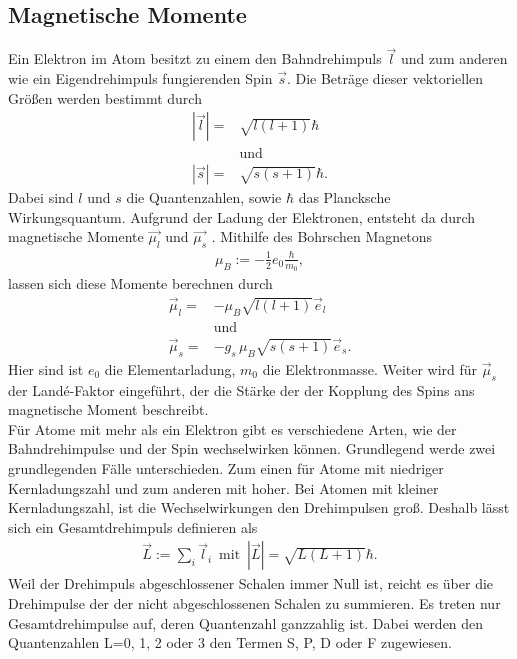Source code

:\subsection{Magnetische Momente}
Ein Elektron im Atom besitzt zu einem den Bahndrehimpuls $\vec{l}$ und zum anderen wie ein Eigendrehimpuls fungierenden Spin $\vec{s}$.
Die Beträge dieser vektoriellen Größen werden bestimmt durch
\begin{align}
	|\vec{l}|=&\sqrt{l(l+1)}\hbar\\
	\nonumber &\text{und}\\
	|\vec{s}|=&\sqrt{s(s+1)}\hbar.
\end{align}
Dabei sind $l$ und $s$ die Quantenzahlen, sowie $\hbar$ das Plancksche Wirkungsquantum.
Aufgrund der Ladung der Elektronen, entsteht da durch magnetische Momente $\vec{\mu_l}$ und $\vec{\mu_s}$ .
Mithilfe des Bohrschen Magnetons
\begin{align}
	\mu_B:=-\frac{1}{2}e_0 \frac{\hbar}{m_0},
\end{align}
lassen sich diese Momente berechnen durch
\begin{align}
	\vec{\mu}_l=&-\mu_B\sqrt{l(l+1)}\vec{e}_l\\
	\nonumber &\text{und}\\
	\vec{\mu}_s=&-g_s\,\mu_B\sqrt{s(s+1)}\vec{e}_s.
\end{align}
Hier sind ist $e_0$ die Elementarladung, $m_0$ die Elektronmasse.
Weiter wird für $\vec{\mu}_s$ der Landé-Faktor eingeführt, der die Stärke der der Kopplung des Spins ans magnetische Moment beschreibt.\\
Für Atome mit mehr als ein Elektron gibt es verschiedene Arten, wie der Bahndrehimpulse und der Spin wechselwirken können.
Grundlegend werde zwei grundlegenden Fälle unterschieden.
Zum einen für Atome mit niedriger Kernladungszahl und zum anderen mit hoher.
Bei Atomen mit kleiner Kernladungszahl, ist die Wechselwirkungen den Drehimpulsen groß.
Deshalb lässt sich ein Gesamtdrehimpuls definieren als
\begin{align}
	\vec{L}:=\sum_i \vec{l}_i\, \text{ mit }\, |\vec{L}|=\sqrt{L(L+1)}\hbar.
\end{align}
Weil der Drehimpuls abgeschlossener Schalen immer Null ist, reicht es über die Drehimpulse der der nicht abgeschlossenen Schalen zu summieren.
Es treten nur Gesamtdrehimpulse auf, deren Quantenzahl ganzzahlig ist.
Dabei werden den Quantenzahlen L=0, 1, 2 oder 3 den Termen S, P, D oder F zugewiesen.\\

+++++

Note every line of the records that holds the word "Kernladungszahl", and copy it.

Zum einen für Atome mit niedriger Kernladungszahl und zum anderen mit hoher.
Bei Atomen mit kleiner Kernladungszahl, ist die Wechselwirkungen den Drehimpulsen groß.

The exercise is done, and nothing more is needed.